Reluctantly discussing damages, Seaman acknowledge that Munn is likely to earn less than her Hotchkiss peers, according to expert testimony - perhaps only $25,000 a year. She noted that economist Gary Crakes' estimate of Munn's life care costs includes $5.9 million for a life care coach, five hours a day. Seaman painted Munn's life as fairly normal: "This independent young woman, who returned to dorm life within seven months of her illness, who lives in a dorm at college, who has traveled, writes for her school newspaper, takes a full college load, needs someone to shadow over her for five hours a day?"

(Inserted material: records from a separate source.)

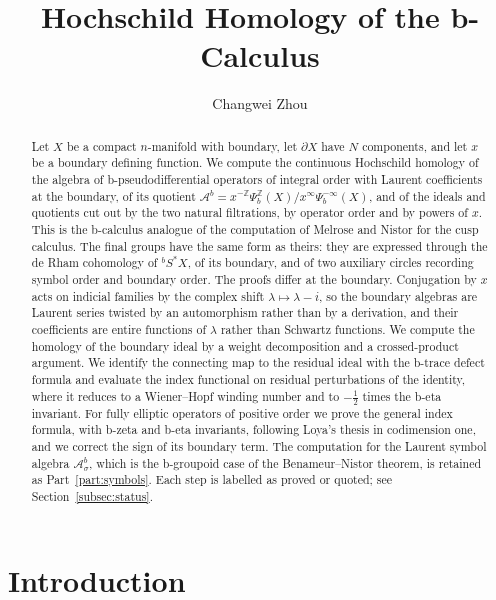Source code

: \documentclass[11pt,oneside,reqno]{article}
\title{Hochschild Homology of the b-Calculus}
\author{Changwei Zhou}
\date{}
\newcommand{\Z}{\mathbb Z}
\newcommand{\Sbstar}{{}^{b}S^*X}
\newcommand{\Ab}{\mathcal A^b}
\newcommand{\Asb}{\mathcal A^b_\sigma}
\theoremstyle{plain}
\theoremstyle{definition}
\theoremstyle{remark}
\begin{document}
\hypersetup{pageanchor=false}
\maketitle
\thispagestyle{empty}
\clearpage
\hypersetup{pageanchor=true}
\tableofcontents
\clearpage
\listoffigures
\clearpage
{}
\setcounter{page}{1}

\begin{abstract}
Let \(X\) be a compact \(n\)-manifold with boundary, let \(\partial X\) have
\(N\) components, and let \(x\) be a boundary defining function. We
compute the continuous Hochschild homology of the algebra of
b-pseudodifferential operators of integral order with Laurent coefficients
at the boundary, of its quotient
\(\Ab=x^{-\Z}\Psi_b^{\Z}(X)/x^\infty\Psi_b^{-\infty}(X)\), and of the
ideals and quotients cut out by the two natural filtrations, by operator
order and by powers of \(x\). This is the b-calculus analogue of the
computation of Melrose and Nistor for the cusp calculus. The final groups
have the same form as theirs: they are expressed through the de Rham
cohomology of \(\Sbstar\), of its boundary, and of two auxiliary circles
recording symbol order and boundary order. The proofs differ at the
boundary. Conjugation by \(x\) acts on indicial families by the complex
shift \(\lambda\mapsto\lambda-i\), so the boundary algebras are Laurent
series twisted by an automorphism rather than by a derivation, and their
coefficients are entire functions of \(\lambda\) rather than Schwartz
functions. We compute the homology of the boundary ideal by a weight
decomposition and a crossed-product argument. We identify the connecting
map to the residual ideal with the b-trace defect formula and evaluate the
index functional on residual perturbations of the identity, where it
reduces to a Wiener--Hopf winding number and to \(-\tfrac12\) times the
b-eta invariant. For fully elliptic operators of positive order we prove
the general index formula, with b-zeta and b-eta invariants, following
Loya's thesis in codimension one, and we correct the sign of its boundary
term. The computation for the Laurent symbol algebra
\(\Asb\), which is the b-groupoid case of the Benameur--Nistor theorem,
is retained as Part~\ref{part:symbols}. Each step is labelled as proved
or quoted; see Section~\ref{subsec:status}.
\end{abstract}

\section{Introduction}\label{sec:intro}
\end{document}
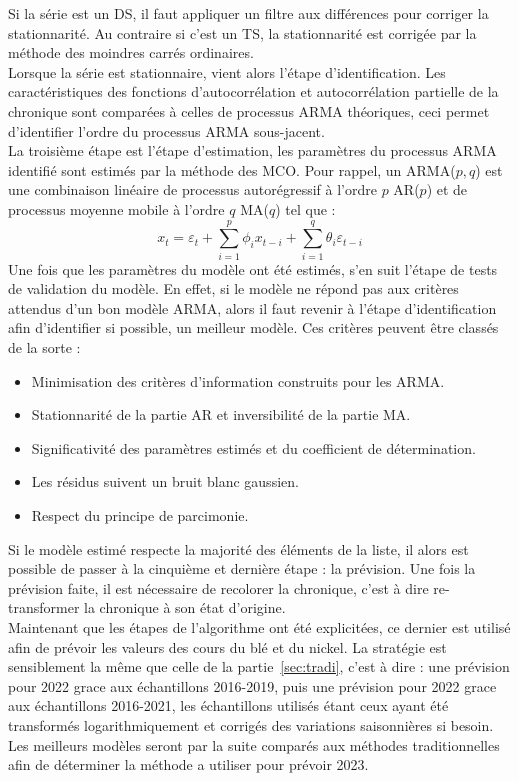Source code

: Si la série est un DS, il faut appliquer un filtre aux différences pour corriger la stationnarité. Au contraire si c'est un TS, la stationnarité est corrigée par la 
méthode des moindres carrés ordinaires.\\[11pt]
Lorsque la série est stationnaire, vient alors l'étape d'identification. Les caractéristiques des fonctions d'autocorrélation et autocorrélation partielle de la chronique
sont comparées à celles de processus ARMA théoriques, ceci permet d'identifier l'ordre du processus ARMA sous-jacent.\\[11pt]
La troisième étape est l'étape d'estimation, les paramètres du processus ARMA identifié sont estimés par la méthode des MCO. Pour rappel, un ARMA($p,q$) est une 
combinaison linéaire de processus autorégressif à l'ordre $p$ AR($p$) et de processus moyenne mobile à l'ordre $q$ MA($q$) tel que :
\begin{equation*}
    x_t = \varepsilon_t +  \sum_{i=1}^p \phi_i x_{t-i} + \sum_{i=1}^q \theta_i \varepsilon_{t-i}
\end{equation*}
Une fois que les paramètres du modèle ont été estimés, s'en suit l'étape de tests de validation du modèle. En effet, si le modèle ne répond pas aux critères attendus 
d'un bon modèle ARMA, alors il faut revenir à l'étape d'identification afin d'identifier si possible, un meilleur modèle. Ces critères peuvent être classés de la sorte :
\begin{itemize}
    \item Minimisation des critères d'information construits pour les ARMA.
    \item Stationnarité de la partie AR et inversibilité de la partie MA.
    \item Significativité des paramètres estimés et du coefficient de détermination.
    \item Les résidus suivent un bruit blanc gaussien.
    \item Respect du principe de parcimonie.
\end{itemize}
Si le modèle estimé respecte la majorité des éléments de la liste, il alors est possible de passer à la cinquième et dernière étape : la prévision. Une fois la prévision
faite, il est nécessaire de recolorer la chronique, c'est à dire re-transformer la chronique à son état d'origine.\\[11pt]
Maintenant que les étapes de l'algorithme ont été explicitées, ce dernier est utilisé afin de prévoir les valeurs des cours du blé et du nickel. La stratégie est 
sensiblement la même que celle de la partie~\ref{sec:tradi}, c'est à dire : une prévision pour 2022 grace aux échantillons 2016-2019, puis une prévision pour 2022 grace 
aux échantillons 2016-2021, les échantillons utilisés étant ceux ayant été transformés logarithmiquement et corrigés des variations saisonnières si besoin. Les meilleurs 
modèles seront par la suite comparés aux méthodes traditionnelles afin de déterminer la méthode a utiliser pour prévoir 2023.
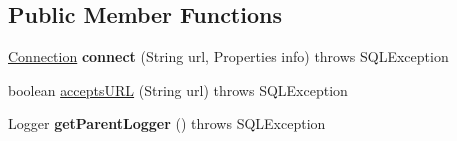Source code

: \subsection*{Public Member Functions}
\begin{DoxyCompactItemize}
\item 
\mbox{\label{classcom_1_1mysql_1_1fabric_1_1jdbc_1_1_fabric_my_s_q_l_driver_a8932341c0b1814d9dc919880f4503b97}} 
\mbox{\hyperlink{interfacecom_1_1mysql_1_1jdbc_1_1_connection}{Connection}} {\bfseries connect} (String url, Properties info)  throws S\+Q\+L\+Exception 
\item 
boolean \mbox{\hyperlink{classcom_1_1mysql_1_1fabric_1_1jdbc_1_1_fabric_my_s_q_l_driver_aff98c80cb762b27f7548fb5d35a2c1f0}{accepts\+U\+RL}} (String url)  throws S\+Q\+L\+Exception 
\item 
\mbox{\label{classcom_1_1mysql_1_1fabric_1_1jdbc_1_1_fabric_my_s_q_l_driver_af820f87e51302abaae4f107836caadcf}} 
Logger {\bfseries get\+Parent\+Logger} ()  throws S\+Q\+L\+Exception 
\end{DoxyCompactItemize}
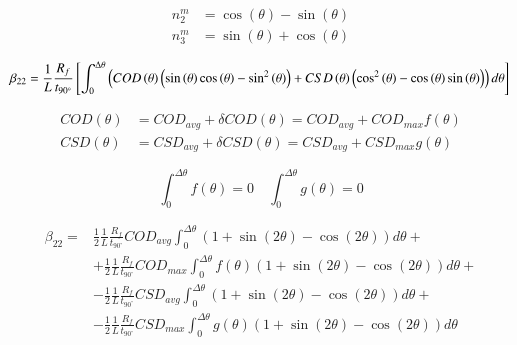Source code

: \documentclass[review]{elsarticle}
\begin{document}
\begin{equation}
\begin{aligned}
n_{2}^{m}&=\cos{\left(\theta\right)}-\sin{\left(\theta\right)}\\
n_{3}^{m}&=\sin{\left(\theta\right)}+\cos{\left(\theta\right)}
\end{aligned}
\end{equation}

\begin{equation}
\beta_{22}=\frac{1}{L}\frac{R_{f}}{t_{90^{\circ}}}\left[\int_{0}^{\Delta\theta}\left(COD\left(\theta\right)\left(\sin{\left(\theta\right)}\cos{\left(\theta\right)}-\sin^{2}{\left(\theta\right)}\right)+CSD\left(\theta\right)\left(\cos^{2}{\left(\theta\right)}-\cos{\left(\theta\right)}\sin{\left(\theta\right)}\right)\right)d\theta\right]\\
\end{equation}

\begin{equation}
\begin{aligned}
COD\left(\theta\right)&=COD_{avg}+\delta COD\left(\theta\right)=COD_{avg}+COD_{max}f\left(\theta\right)\\
CSD\left(\theta\right)&=CSD_{avg}+\delta CSD\left(\theta\right)=CSD_{avg}+CSD_{max}g\left(\theta\right)
\end{aligned}
\end{equation}

\begin{equation}
\int_{0}^{\Delta\theta}f\left(\theta\right)=0\quad\int_{0}^{\Delta\theta}g\left(\theta\right)=0
\end{equation}

\begin{equation}
\begin{aligned}
\beta_{22}=&\frac{1}{2}\frac{1}{L}\frac{R_{f}}{t_{90^{\circ}}}COD_{avg}\int_{0}^{\Delta\theta}\left(1+\sin\left(2\theta\right)-\cos\left(2\theta\right)\right)d\theta+\\
&+\frac{1}{2}\frac{1}{L}\frac{R_{f}}{t_{90^{\circ}}}COD_{max}\int_{0}^{\Delta\theta}f\left(\theta\right)\left(1+\sin\left(2\theta\right)-\cos\left(2\theta\right)\right)d\theta+\\
&-\frac{1}{2}\frac{1}{L}\frac{R_{f}}{t_{90^{\circ}}}CSD_{avg}\int_{0}^{\Delta\theta}\left(1+\sin\left(2\theta\right)-\cos\left(2\theta\right)\right)d\theta+\\
&-\frac{1}{2}\frac{1}{L}\frac{R_{f}}{t_{90^{\circ}}}CSD_{max}\int_{0}^{\Delta\theta}g\left(\theta\right)\left(1+\sin\left(2\theta\right)-\cos\left(2\theta\right)\right)d\theta\\
\end{aligned}
\end{equation}
\end{document}
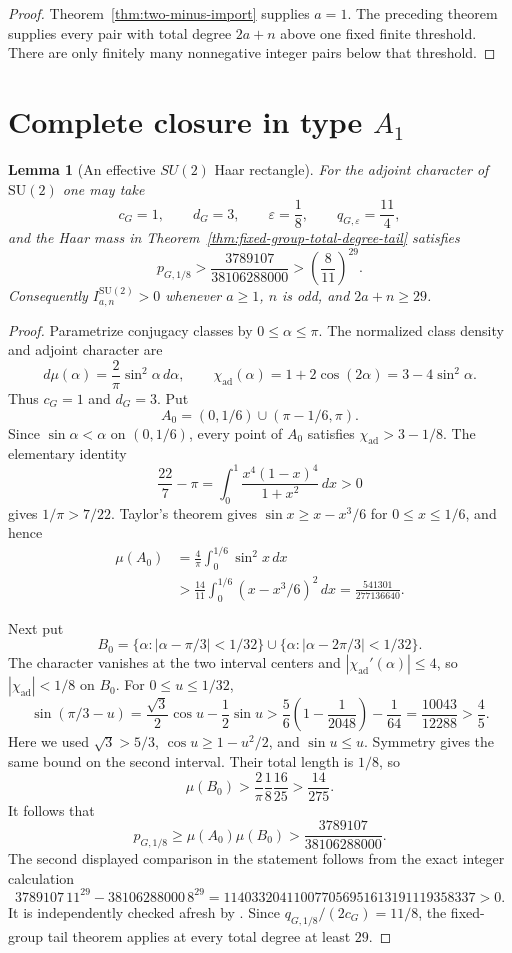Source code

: \documentclass[11pt,reqno]{amsart}
\theoremstyle{plain}
\newtheorem{lemma}[theorem]{Lemma}
\theoremstyle{definition}
\newcommand{\chiad}{\chi_{\mathrm{ad}}}
\begin{document}
\begin{proof}
Theorem~\ref{thm:two-minus-import} supplies $a=1$.  The preceding theorem supplies every
pair with total degree $2a+n$ above one fixed finite threshold.  There are
only finitely many nonnegative integer pairs below that threshold.
\end{proof}

\section{Complete closure in type \texorpdfstring{$A_1$}{A1}}

\begin{lemma}[An effective $SU(2)$ Haar rectangle]
\label{lem:su2-effective-rectangle}
For the adjoint character of $\mathrm{SU}(2)$ one may take
\[
 c_G=1,\qquad d_G=3,\qquad \varepsilon=\frac18,
 \qquad q_{G,\varepsilon}=\frac{11}{4},
\]
and the Haar mass in Theorem~\ref{thm:fixed-group-total-degree-tail}
satisfies
\[
 p_{G,1/8}>
 \frac{3789107}{38106288000}>
 \left(\frac8{11}\right)^{29}.
\]
Consequently $I^{\mathrm{SU}(2)}_{a,n}>0$ whenever $a\geq1$, $n$ is odd,
and $2a+n\geq29$.
\end{lemma}

\begin{proof}
Parametrize conjugacy classes by $0\leq\alpha\leq\pi$.  The normalized
class density and adjoint character are
\[
 d\mu(\alpha)=\frac2\pi\sin^2\alpha\,d\alpha,
 \qquad
 \chiad(\alpha)=1+2\cos(2\alpha)=3-4\sin^2\alpha.
\]
Thus $c_G=1$ and $d_G=3$.  Put
\[
 A_0=(0,1/6)\cup(\pi-1/6,\pi).
\]
Since $\sin\alpha<\alpha$ on $(0,1/6)$, every point of $A_0$ satisfies
$\chiad>3-1/8$.  The elementary identity
\[
 \frac{22}{7}-\pi
 =\int_0^1\frac{x^4(1-x)^4}{1+x^2}\,dx>0
\]
gives $1/\pi>7/22$.  Taylor's theorem gives
$\sin x\geq x-x^3/6$ for $0\leq x\leq1/6$, and hence
\[
 \begin{aligned}
 \mu(A_0)
 &=\frac4\pi\int_0^{1/6}\sin^2x\,dx\\
 &>\frac{14}{11}\int_0^{1/6}(x-x^3/6)^2\,dx
 =\frac{541301}{277136640}.
 \end{aligned}
\]

Next put
\[
 B_0=\{\alpha:|\alpha-\pi/3|<1/32\}
 \cup\{\alpha:|\alpha-2\pi/3|<1/32\}.
\]
The character vanishes at the two interval centers and
$|\chiad'(\alpha)|\leq4$, so $|\chiad|<1/8$ on $B_0$.  For
$0\leq u\leq1/32$,
\[
 \sin(\pi/3-u)
 =\frac{\sqrt3}{2}\cos u-\frac12\sin u
 >\frac56\left(1-\frac1{2048}\right)-\frac1{64}
 =\frac{10043}{12288}>\frac45.
\]
Here we used $\sqrt3>5/3$, $\cos u\geq1-u^2/2$, and $\sin u\leq u$.
Symmetry gives the same bound on the second interval.  Their total length is
$1/8$, so
\[
 \mu(B_0)>
 \frac2\pi\frac18\frac{16}{25}>\frac{14}{275}.
\]
It follows that
\[
 p_{G,1/8}\geq\mu(A_0)\mu(B_0)
 >\frac{3789107}{38106288000}.
\]
The second displayed comparison in the statement follows from the exact
integer calculation
\[
 3789107\,11^{29}-38106288000\,8^{29}
 =114033204110077056951613191119358337>0.
\]
It is independently checked afresh by
.  Since
$q_{G,1/8}/(2c_G)=11/8$, the fixed-group tail theorem applies at every total
degree at least $29$.
\end{proof}
\end{document}
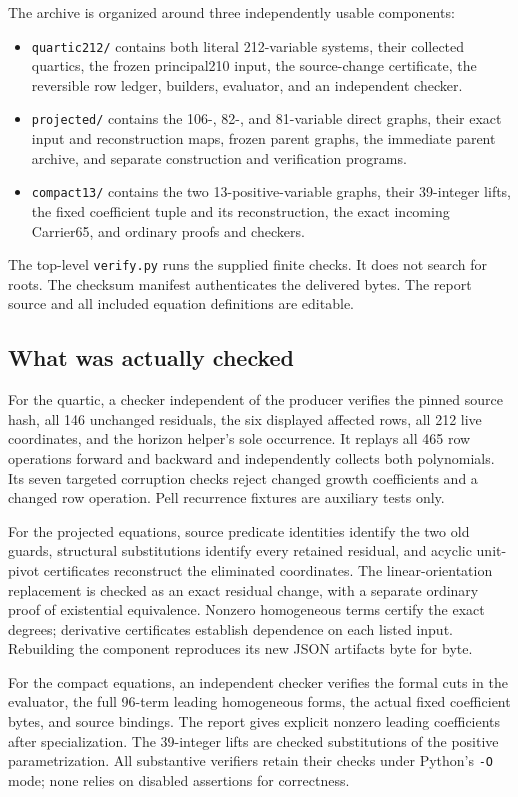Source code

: \documentclass[10pt,letterpaper]{article}
\theoremstyle{remark}\newtheorem{remark}[theorem]{Remark}
\newcommand{\pathtext}[1]{\nolinkurl{#1}}
\begin{document}
The archive is organized around three independently usable components:
\begin{itemize}
\item \pathtext{quartic212/} contains both literal 212-variable systems,
their collected quartics, the frozen principal210 input, the source-change
certificate, the reversible row ledger, builders, evaluator, and an
independent checker.
\item \pathtext{projected/} contains the 106-, 82-, and 81-variable direct
graphs, their exact input and reconstruction maps, frozen parent graphs,
the immediate parent archive, and separate construction and verification
programs.
\item \pathtext{compact13/} contains the two 13-positive-variable graphs,
their 39-integer lifts, the fixed coefficient tuple and its reconstruction,
the exact incoming Carrier65, and ordinary proofs and checkers.
\end{itemize}
The top-level \pathtext{verify.py} runs the supplied finite checks. It does
not search for roots. The checksum manifest authenticates the delivered
bytes. The report source and all included equation definitions are editable.

\subsection{What was actually checked}

For the quartic, a checker independent of the producer verifies the pinned
source hash, all 146 unchanged residuals, the six displayed affected rows,
all 212 live coordinates, and the horizon helper's sole occurrence. It
replays all 465 row operations forward and backward and independently
collects both polynomials. Its seven targeted corruption checks reject
changed growth coefficients and a changed row operation. Pell recurrence
fixtures are auxiliary tests only.

For the projected equations, source predicate identities identify the two
old guards, structural substitutions identify every retained residual,
and acyclic unit-pivot certificates reconstruct the eliminated coordinates.
The linear-orientation replacement is checked as an exact residual change,
with a separate ordinary proof of existential equivalence. Nonzero
homogeneous terms certify the exact degrees; derivative certificates
establish dependence on each listed input. Rebuilding the component
reproduces its new JSON artifacts byte for byte.

For the compact equations, an independent checker verifies the formal
cuts in the evaluator, the full 96-term leading homogeneous forms, the
actual fixed coefficient bytes, and source bindings. The report gives
explicit nonzero leading coefficients after specialization. The
39-integer lifts are checked substitutions of the positive parametrization.
All substantive verifiers retain their checks under Python's \pathtext{-O}
mode; none relies on disabled assertions for correctness.
\end{document}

Ponvert, in his rebuttal, said the mountain's five-star rating as a tourist attraction "means absolutely nothing in this case [because] the fact there's a television screen in the parking lot does not mean there isn't a dense forest 200 yards away."
Ponvert said there was no testimony that Jean Wu "knew where these kids were" as they hiked down the mountain. "Cara did testify about red welts on her arm and other bites after the hike," Ponvert said.
He finished up by referring to Cara Munn's 66-year life expectancy. "All of us are going to need more care when we're in our 60s, 70s and 80s, but Cara, because she's brain damaged," is unlikely to have a husband to care for her, and is "going to need more help when she gets older." To suggest that her needs can be measured by her medical needs in the past six months, said Ponvert in closing, "is irresponsible."
The case went to the jury at 1:15 p.m. on March 26. A verdict was returned at about 1:30 on March 27.
The jury found against the school on all seven jury questions, establishing a negligent failure to warn. It concluded that Munn proved by a preponderance of the evidence that she had contracted the tick-borne disease while hiking on Mt. Pashan. It also concluded that the negligence of Hotchkiss employee was a substantial factor and the proximate cause of Munn's injuries.
During deliberations, the jurors wanted a clarification of the "cause in fact" portion of the jury instructions. "It's clear they were paying close attention to the instructions in the verdict form," said Ponvert, who tried the case with the assistance of paralegal Linda Grossberg, who sat "second chair" at the plaintiffs table.